Task description
Look below for lines that hold the string "false" and copy each one.

Collected data
----------
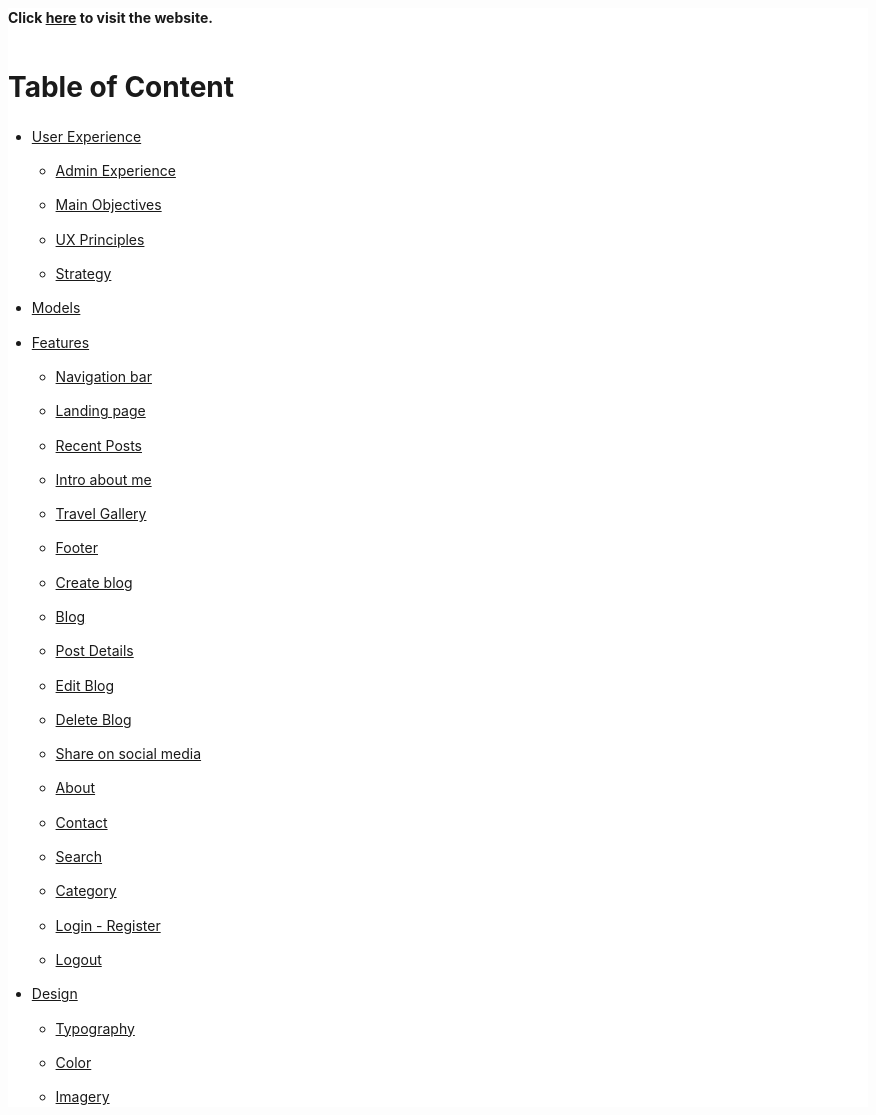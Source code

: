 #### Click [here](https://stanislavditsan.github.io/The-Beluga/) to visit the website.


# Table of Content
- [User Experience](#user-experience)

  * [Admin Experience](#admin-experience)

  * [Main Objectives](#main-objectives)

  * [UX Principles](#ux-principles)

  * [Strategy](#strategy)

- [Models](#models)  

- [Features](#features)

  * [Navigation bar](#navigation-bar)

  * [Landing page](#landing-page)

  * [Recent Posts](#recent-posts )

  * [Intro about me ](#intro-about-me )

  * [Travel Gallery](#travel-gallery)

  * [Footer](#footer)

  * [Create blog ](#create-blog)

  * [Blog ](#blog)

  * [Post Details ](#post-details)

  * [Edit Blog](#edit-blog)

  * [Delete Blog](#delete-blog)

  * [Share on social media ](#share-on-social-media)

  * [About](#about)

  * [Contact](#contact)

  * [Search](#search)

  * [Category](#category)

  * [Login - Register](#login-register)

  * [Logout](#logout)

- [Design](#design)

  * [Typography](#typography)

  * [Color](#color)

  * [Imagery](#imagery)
----------
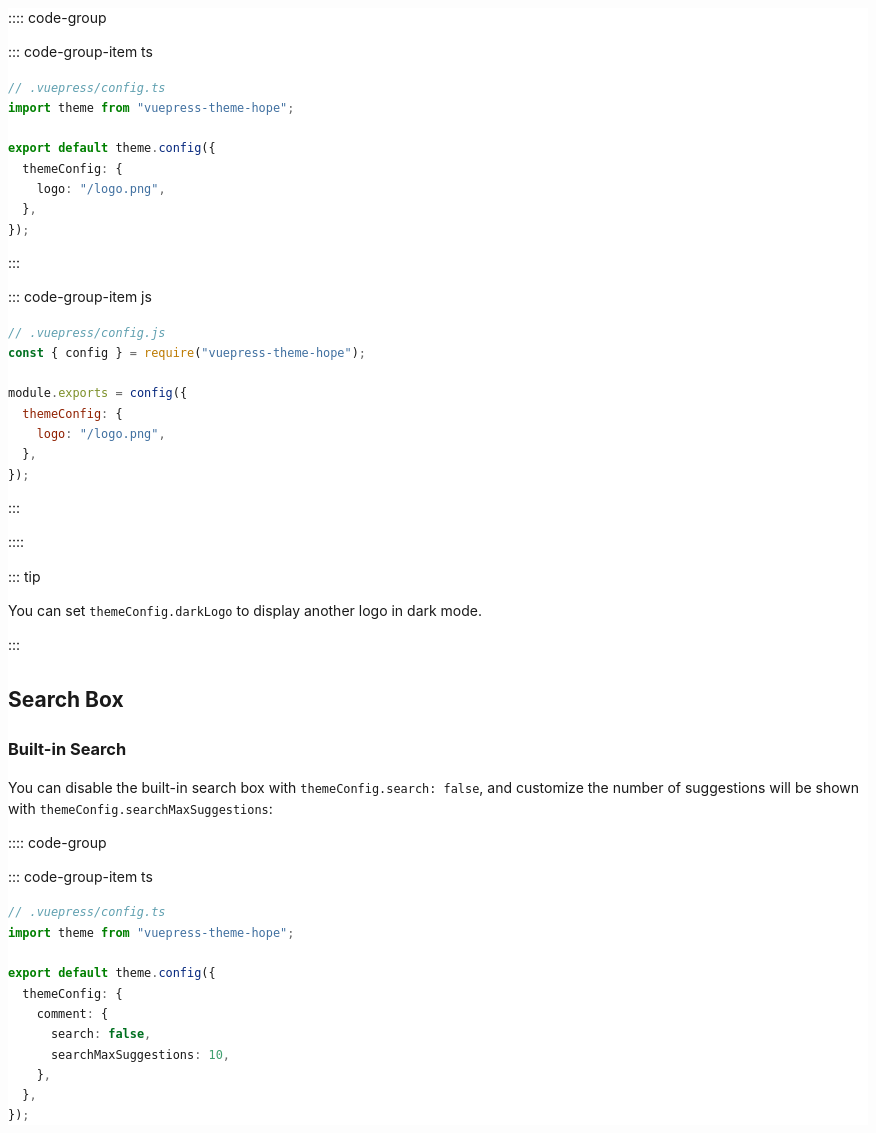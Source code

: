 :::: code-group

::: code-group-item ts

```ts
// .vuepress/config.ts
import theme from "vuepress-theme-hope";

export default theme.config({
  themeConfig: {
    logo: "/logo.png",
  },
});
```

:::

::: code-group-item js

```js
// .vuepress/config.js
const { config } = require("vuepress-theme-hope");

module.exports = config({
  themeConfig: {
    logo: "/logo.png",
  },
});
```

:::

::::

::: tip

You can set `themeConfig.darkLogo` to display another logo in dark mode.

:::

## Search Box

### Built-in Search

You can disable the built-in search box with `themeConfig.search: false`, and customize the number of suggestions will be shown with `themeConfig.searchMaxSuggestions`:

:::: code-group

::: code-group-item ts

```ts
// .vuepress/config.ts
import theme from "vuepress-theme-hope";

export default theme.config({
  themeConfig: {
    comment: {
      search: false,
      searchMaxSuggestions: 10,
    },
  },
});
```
----------
Task solution
You can disable the built-in search box with `themeConfig.search: false`, and customize the number of suggestions will be shown with `themeConfig.searchMaxSuggestions`:
      search: false,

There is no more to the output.